That night, they did not reach full agreement. On Sunday morning, they had a formula: the Europeans accepted a line on the issue but in a broader concept, that is, against all forms of extraterritoriality, although they took advantage of the situation and removed the specific reference to the Helms-Burton Act. The matter had been left pending until Sunday. On Saturday, at a quarter to midnight, we were informed by our foreign minister already in Rio that Europe had accepted a paragraph clearly stating the following:

"This strategic partnership is based on full compliance with international law, and the purposes and principles contained in the Charter of the United Nations, the principles of non-intervention, respect for sovereignty, equality among States, and self-determination."

It was simply left pending whether or not the name of the Helms-Burton Act would be there. We analyzed the matter because the foreign ministers meeting was to begin and no agreement had been reached on this. Upon arrival we told our representatives: "At this point in time, to have a paragraph on non-intervention, sovereignty and the rest is a great success. Whether or not Mr. Helms and Mr. Burton’s names are mentioned is not important, all the more so when this line condemns all extraterritorial attempts." I also said: "Forget about these two gentlemen who are not worthy of mention in a document like this. They are by now sufficiently discredited. We are not going to begin the Summit meeting, where so many things are to be discussed, with the issue of a minor point in which the only thing argued is whether or not the names of these two gentlemen should appear."

A few press dispatches have reported that Cuba was defeated, embittered, and so on, but the truth is really the opposite. We were pleased because the key issue, the strategic issue was the paragraph that the Europeans did not want to include under any circumstances related to non-intervention, respect for sovereignty, etc. That is the story of this issue.

Cuba's positions have been strengthened and I say it in all sincerity. Many of the issues included were Cuban initiatives endorsed by many Latin American countries. A number of them are very sensitive to the idea of NATO and the United States having the right to launch bombs and missiles at any moment, on any day, under any pretext, against cities, industries and worse still, citizens, the population of the country. (Applause)
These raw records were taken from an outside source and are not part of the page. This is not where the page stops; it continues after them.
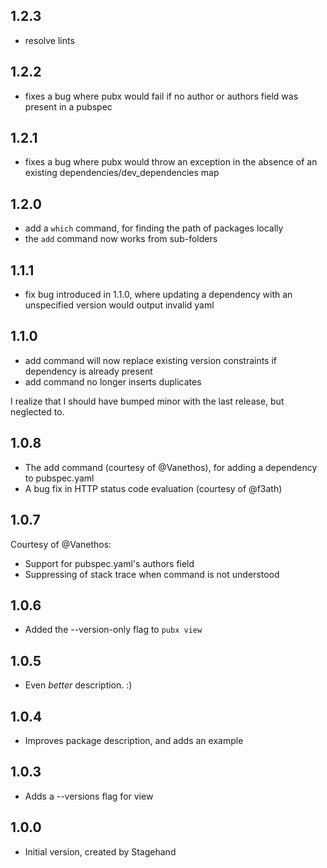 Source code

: ## 1.2.3

- resolve lints

## 1.2.2

- fixes a bug where pubx would fail if no author or authors field was present
  in a pubspec

## 1.2.1

- fixes a bug where pubx would throw an exception in the absence of
  an existing dependencies/dev_dependencies map

## 1.2.0

- add a `which` command, for finding the path of packages locally
- the `add` command now works from sub-folders

## 1.1.1

- fix bug introduced in 1.1.0, where updating a dependency with an unspecified
  version would output invalid yaml

## 1.1.0

- add command will now replace existing version constraints if dependency is
  already present
- add command no longer inserts duplicates

I realize that I should have bumped minor with the last release, but neglected
to.

## 1.0.8

- The add command (courtesy of @Vanethos), for adding a dependency to
  pubspec.yaml
- A bug fix in HTTP status code evaluation (courtesy of @f3ath)

## 1.0.7

Courtesy of @Vanethos:
- Support for pubspec.yaml's authors field
- Suppressing of stack trace when command is not understood

## 1.0.6

- Added the --version-only flag to `pubx view`

## 1.0.5

- Even _better_ description. :)

## 1.0.4

- Improves package description, and adds an example

## 1.0.3

- Adds a --versions flag for view

## 1.0.0

- Initial version, created by Stagehand

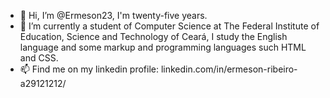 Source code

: - 👋 Hi, I’m @Ermeson23, I'm twenty-five years.
- 🌱 I’m currently a student of Computer Science at The Federal Institute of Education, Science and Technology of Ceará, I study the English language and some markup and programming languages such HTML and CSS.
- 📫 Find me on my linkedin profile: linkedin.com/in/ermeson-ribeiro-a29121212/

<!---
Ermeson23/Ermeson23 is a ✨ special ✨ repository because its `README.md` (this file) appears on your GitHub profile.
You can click the Preview link to take a look at your changes.
--->
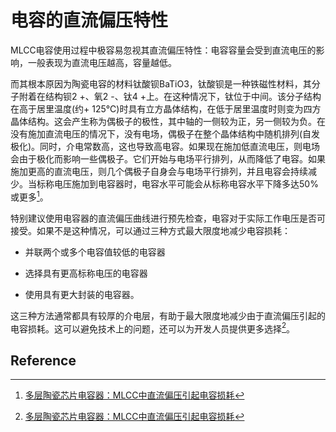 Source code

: # 电容的直流偏压特性

MLCC电容使用过程中极容易忽视其直流偏压特性：电容容量会受到直流电压的影响，一般表现为直流电压越高，容量越低。

而其根本原因为陶瓷电容的材料钛酸钡BaTiO3，钛酸钡是一种铁磁性材料，其分子附着在结构钡2 +、氧2 -、钛4 +上。在这种情况下，钛位于中间。该分子结构在高于居里温度(约+ 125℃)时具有立方晶体结构，在低于居里温度时则变为四方晶体结构。这会产生称为偶极子的极性，其中轴的一侧较为正，另一侧较为负。在没有施加直流电压的情况下，没有电场，偶极子在整个晶体结构中随机排列(自发极化)。同时，介电常数高，这也导致高电容。如果现在施加低直流电压，则电场会由于极化而影响一些偶极子。它们开始与电场平行排列，从而降低了电容。如果施加更高的直流电压，则几个偶极子自身会与电场平行排列，并且电容会持续减少。当标称电压施加到电容器时，电容水平可能会从标称电容水平下降多达50%或更多[^1]。

特别建议使用电容器的直流偏压曲线进行预先检查，电容对于实际工作电压是否可接受。如果不是这种情况，可以通过三种方式最大限度地减少电容损耗：

- 并联两个或多个电容值较低的电容器

- 选择具有更高标称电压的电容器

- 使用具有更大封装的电容器。

这三种方法通常都具有较厚的介电层，有助于最大限度地减少由于直流偏压引起的电容损耗。这可以避免技术上的问题，还可以为开发人员提供更多选择[^1]。



## Reference

[^1]: [多层陶瓷芯片电容器：MLCC中直流偏压引起电容损耗](https://www.powersystemsdesignchina.com/Departments/Design-Tips/8689.html)
[^2]: [设计工程师不得不了解的贴片电容MLCC 的直流DC偏压特性及设计应对](https://www.dianyuan.com/bbs/959270.html)
[^3]: [涨姿势，一文了解电容器静电容量的电压特性](http://murata.eetrend.com/article/2017-11/1000973.html)

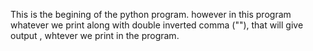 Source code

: This is the begining of the python program.
however in this program whatever we print along with double inverted comma (""), that will give output , whtever we print in the program.
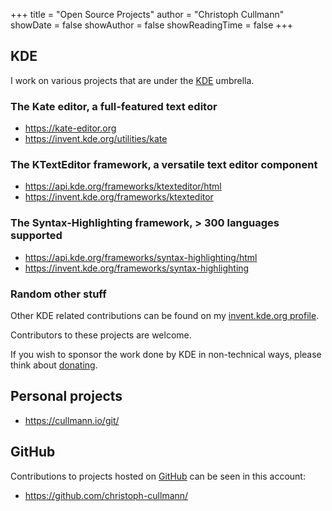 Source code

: +++
title = "Open Source Projects"
author = "Christoph Cullmann"
showDate = false
showAuthor = false
showReadingTime = false
+++

## KDE

I work on various projects that are under the [KDE](https://www.kde.org/) umbrella.

### The Kate editor, a full-featured text editor

* https://kate-editor.org
* https://invent.kde.org/utilities/kate

### The KTextEditor framework, a versatile text editor component

* https://api.kde.org/frameworks/ktexteditor/html
* https://invent.kde.org/frameworks/ktexteditor

### The Syntax-Highlighting framework, > 300 languages supported

* https://api.kde.org/frameworks/syntax-highlighting/html
* https://invent.kde.org/frameworks/syntax-highlighting

### Random other stuff

Other KDE related contributions can be found on my [invent.kde.org profile](https://invent.kde.org/cullmann).

Contributors to these projects are welcome.

If you wish to sponsor the work done by KDE in non-technical ways, please think about [donating](https://kde.org/donations).

## Personal projects

* https://cullmann.io/git/

## GitHub

Contributions to projects hosted on [GitHub](https://github.com/) can be seen in this account:

* https://github.com/christoph-cullmann/


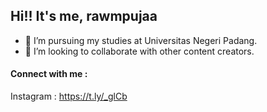 ## Hi!! It's me, rawmpujaa 

- 🌱 I’m pursuing my studies at Universitas Negeri Padang. 
- 👯 I’m looking to collaborate with other content creators.
  
#### Connect with me :
Instagram : https://t.ly/_glCb
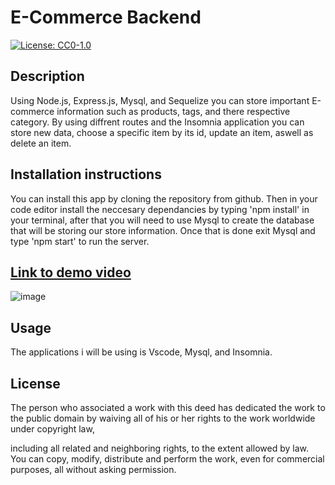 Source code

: # E-Commerce Backend

  [![License: CC0-1.0](https://img.shields.io/badge/License-CC0_1.0-lightgrey.svg)](http://creativecommons.org/publicdomain/zero/1.0/)

  ## Description 
  Using Node.js, Express.js, Mysql, and Sequelize you can store important E-commerce information such as products, tags, and there respective category. By using diffrent routes and the Insomnia application you can store new data, choose a specific item by its id, update an item, aswell as delete an item.
 
  ## Installation instructions
 You can install this app by cloning the repository from github. Then in your code editor install the neccesary dependancies by typing 'npm install' in your terminal, after that you will need to use Mysql to create the database that will be storing our store information. Once that is done exit Mysql and type 'npm start' to run the server.
 
 ## [Link to demo video]()
 
 ![image](https://drive.google.com/uc?export=view&id=1mIGL2o0l05TRcPvOxaxBbukpQiNy0q6e)
 
 ## Usage
 The applications i will be using is Vscode, Mysql, and Insomnia.
  
  ## License
 The person who associated a work with this deed has dedicated the work to the public domain by waiving all of his or her rights to the work worldwide under copyright law,

 including all related and neighboring rights, to the extent allowed by law.
 You can copy, modify, distribute and perform the work, even for commercial purposes, all without asking permission.
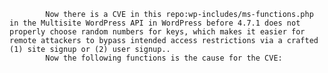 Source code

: 
            Now there is a CVE in this repo:wp-includes/ms-functions.php in the Multisite WordPress API in WordPress before 4.7.1 does not properly choose random numbers for keys, which makes it easier for remote attackers to bypass intended access restrictions via a crafted (1) site signup or (2) user signup..
            Now the following functions is the cause for the CVE:
            
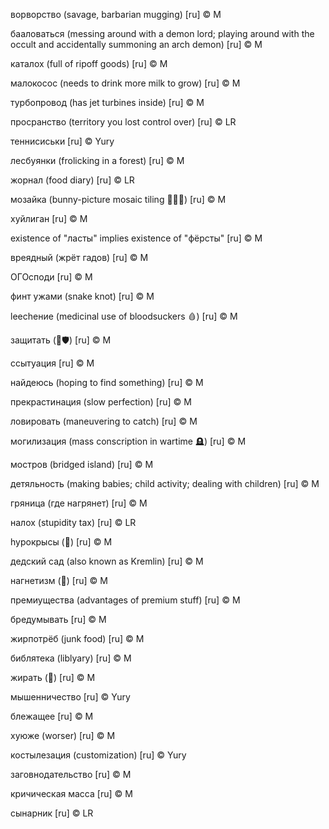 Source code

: ворворство (savage, barbarian mugging) [ru] © M

бааловаться (messing around with a demon lord; playing around with the occult and accidentally summoning an arch demon) [ru] © M

каталох (full of ripoff goods) [ru] © M

малокосос (needs to drink more milk to grow) [ru] © M

турбопровод (has jet turbines inside) [ru] © M

просранство (territory you lost control over) [ru] © LR

теннисиськи [ru] © Yury

лесбуянки (frolicking in a forest) [ru] © M

жорнал (food diary) [ru] © LR

мозайка (bunny-picture mosaic tiling 🐰🧩🐇) [ru] © M

хуйлиган [ru] © M

existence of "ласты" implies existence of "фёрсты" [ru] © M

вреядный (жрёт гадов) [ru] © M

ОГОсподи [ru] © M

финт ужами (snake knot) [ru] © M

leechение (medicinal use of bloodsuckers 🩸) [ru] © M

защитать (🔢🛡️) [ru] © M

ссытуация [ru] © M

найдеюсь (hoping to find something) [ru] © M

прекрастинация (slow perfection) [ru] © M

ловировать (maneuvering to catch) [ru] © M

могилизация (mass conscription in wartime 🪦) [ru] © M

мостров (bridged island) [ru] © M

детяльность (making babies; child activity; dealing with children) [ru] © M

гряница (где нагрянет) [ru] © M

налох (stupidity tax) [ru] © LR

hypoкрысы (🐀) [ru] © M

дедский сад (also known as Kremlin) [ru] © M

нагнетизм (🧲) [ru] © M

премиущества (advantages of premium stuff) [ru] © M

бредумывать [ru] © M

жирпотрёб (junk food) [ru] © M

библятека (liblyary) [ru] © M

жирать (🐖) [ru] © M

мышенничество [ru] © Yury

блежащее [ru] © M

хуюже (worser) [ru] © M

костылезация (customization) [ru] © Yury

заговнодательство [ru] © M

кричическая масса [ru] © M

сынарник [ru] © LR
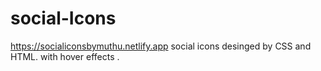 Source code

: # social-Icons
https://socialiconsbymuthu.netlify.app
social icons desinged by CSS and HTML. with hover effects .

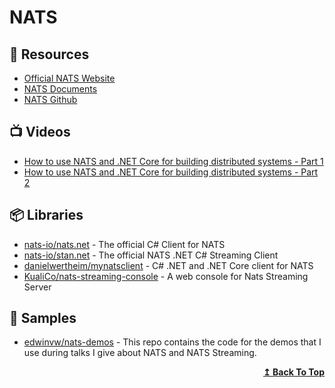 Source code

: # NATS

## 📘 Resources
- [Official NATS Website](https://nats.io/)
- [NATS Documents](https://docs.nats.io/)
- [NATS Github](https://github.com/nats-io)

## 📺 Videos
- [How to use NATS and .NET Core for building distributed systems - Part 1](https://www.youtube.com/watch?v=VPHGgJiQUHw)
- [How to use NATS and .NET Core for building distributed systems - Part 2](https://www.youtube.com/watch?v=2-KdyI1bC_s)

## 📦 Libraries
- [nats-io/nats.net](https://github.com/nats-io/nats.net) - The official C# Client for NATS
- [nats-io/stan.net](https://github.com/nats-io/stan.net) - The official NATS .NET C# Streaming Client
- [danielwertheim/mynatsclient](https://github.com/danielwertheim/mynatsclient) - C# .NET and .NET Core client for NATS
- [KualiCo/nats-streaming-console](https://github.com/KualiCo/nats-streaming-console) - A web console for Nats Streaming Server
## 🚀 Samples
- [edwinvw/nats-demos](https://github.com/edwinvw/nats-demos) - This repo contains the code for the demos that I use during talks I give about NATS and NATS Streaming.

  <div align="right">
    <b><a href="#contents">↥ Back To Top</a></b>
  </div>
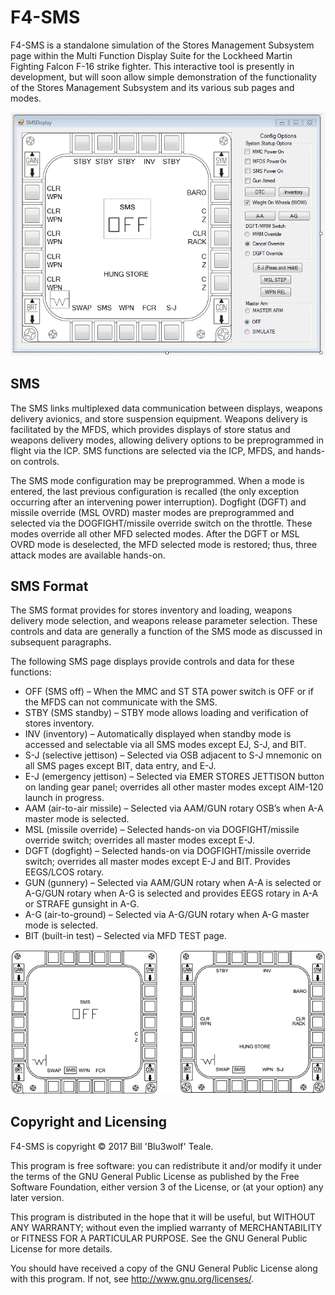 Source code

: # F4-SMS
F4-SMS is a standalone simulation of the Stores Management Subsystem page within the Multi Function Display Suite for the Lockheed Martin Fighting Falcon F-16 strike fighter. This interactive tool is presently in development, but will soon allow simple demonstration of the functionality of the Stores Management Subsystem and its various sub pages and modes.

![Software image](images/MFD2.PNG)

## SMS
The SMS links multiplexed data communication between displays, weapons delivery avionics, and store suspension equipment. Weapons delivery is facilitated by the MFDS, which provides displays of store status and weapons delivery modes, allowing delivery options to be preprogrammed in flight via the ICP. SMS functions are selected via the ICP, MFDS, and hands-on controls. 

The SMS mode configuration may be preprogrammed. When a mode is entered, the last previous configuration is recalled (the only exception occurring after an intervening power interruption). Dogfight (DGFT) and missile override (MSL OVRD) master modes are preprogrammed and selected via the DOGFIGHT/missile override switch on the throttle. These modes override all other MFD selected modes. After the DGFT or MSL OVRD mode is deselected, the MFD selected mode is restored; thus, three attack modes are available hands-on.

## SMS Format
The SMS format provides for stores inventory and loading, weapons delivery mode selection, and weapons release parameter selection. These controls and data are generally a function of the SMS mode as discussed in subsequent paragraphs.

The following SMS page displays provide controls and data for these functions:
+ OFF (SMS off) – When the MMC and ST STA power switch is OFF or if the MFDS can not communicate with the SMS.
+ STBY (SMS standby) – STBY mode allows loading and verification of stores inventory.
+ INV (inventory) – Automatically displayed when standby mode is accessed and selectable via all SMS modes except EJ, S-J, and BIT.
+ S-J (selective jettison) – Selected via OSB adjacent to S-J mnemonic on all SMS pages except BIT, data entry, and E-J.
+ E-J (emergency jettison) – Selected via EMER STORES JETTISON button on landing gear panel; overrides all other master modes except AIM-120 launch in progress.
+ AAM (air-to-air missile) – Selected via AAM/GUN rotary OSB’s when A-A master mode is selected.
+ MSL (missile override) – Selected hands-on via DOGFIGHT/missile override switch; overrides all master modes except E-J.
+ DGFT (dogfight) – Selected hands-on via DOGFIGHT/missile override switch; overrides all master modes except E-J and BIT. Provides EEGS/LCOS rotary.
+ GUN (gunnery) – Selected via AAM/GUN rotary when A-A is selected or A-G/GUN rotary when A-G is selected and provides EEGS rotary in A-A or STRAFE gunsight in A-G.
+ A-G (air-to-ground) – Selected via A-G/GUN rotary when A-G master mode is selected.
+ BIT (built-in test) – Selected via MFD TEST page.

![Figure 1](images/OFF-STBY.PNG)

## Copyright and Licensing
F4-SMS is copyright © 2017 Bill 'Blu3wolf' Teale. 

This program is free software: you can redistribute it and/or modify it under the terms of the GNU General Public License as published by the Free Software Foundation, either version 3 of the License, or (at your option) any later version.

This program is distributed in the hope that it will be useful, but WITHOUT ANY WARRANTY; without even the implied warranty of MERCHANTABILITY or FITNESS FOR A PARTICULAR PURPOSE.  See the GNU General Public License for more details.

You should have received a copy of the GNU General Public License along with this program.  If not, see <http://www.gnu.org/licenses/>.
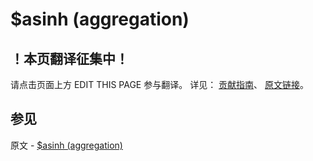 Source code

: # $asinh (aggregation)

## ！本页翻译征集中！

请点击页面上方 EDIT THIS PAGE 参与翻译。
详见：
[贡献指南]( https://github.com/JinMuInfo/MongoDB-Manual-zh/blob/master/CONTRIBUTING.md )、
[原文链接](  https://docs.mongodb.com/manual/reference/operator/aggregation/asinh/  )。

## 参见

原文 - [$asinh (aggregation)]( https://docs.mongodb.com/manual/reference/operator/aggregation/asinh/ )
You may rest assured that our very distinguished neighbors in the North did not want this meeting to take place, nor are they very pleased with the meeting and its results, even if these may have fallen short of satisfying all of our hopes. I would say that, in this case, our expectations were met because we were aware that we could not expect more from a meeting with these characteristics. However, I understand that millions and millions of people with significant and fair concerns may not feel satisfied with such a document which, in my view, should be taken as a first step.

Anyway, I took advantage of the occasion to hold discussions with a number of European leaders. I also had to make a strong, difficult and in a way audacious speech. I simply dropped a small but powerful bomb touching on two or three sensitive issues. Some say that the tension was so thick in the air that you could cut it with a knife. At the end, I was under the impression that an icy wind had blown in the room. Almost at the end of the session, after careful thinking, I decided that it was my duty to address the issue for which I only had four minutes. Then, after my statement the President of Brazil, whose turn it was to chair the meeting at that moment, immediately said: "This important and sensitive issue should be discussed in the heads of delegations private meeting." All members do not attend such meeting but only the heads of state and government so as to speak more extensively on various subjects. He said it as soon as I had finished speaking and then reiterated it at the end of the meeting, before the private session began.

There were 15 European leaders at the meeting, 11 of them NATO members. What did I do? Well, there had been a declaration and a solemn commemoration in Washington on April 24 last, a month after the outset of the butchery and genocide in Yugoslavia. It was NATO’s Declaration of Principles made with a baseless but obvious euphoria because they believed that three days of bombings would suffice, the less optimistic thought of five. However, a month later the Serbian people continued to resist... Take heed that when I say the Serbian people I mean millions of men and women, children and old people but especially children, pregnant women, civilians completely innocent of any crime, unless it were a crime their capacity for martyrdom, the courage to die and the determination to continue singing patriotic anthems or happy songs, like you, while protecting with their bodies the crucial bridges connecting the two parts of the capital city.

We had three diplomats there, three comrades with one cell telephone who communicated with our country every day. I usually asked them one single question: What is the mood of the population under the bombings? And I was amazed by the answer: "They are still putting on their concert at such and such a time, every day, and thousands of people participate. The people have an incredibly high morale."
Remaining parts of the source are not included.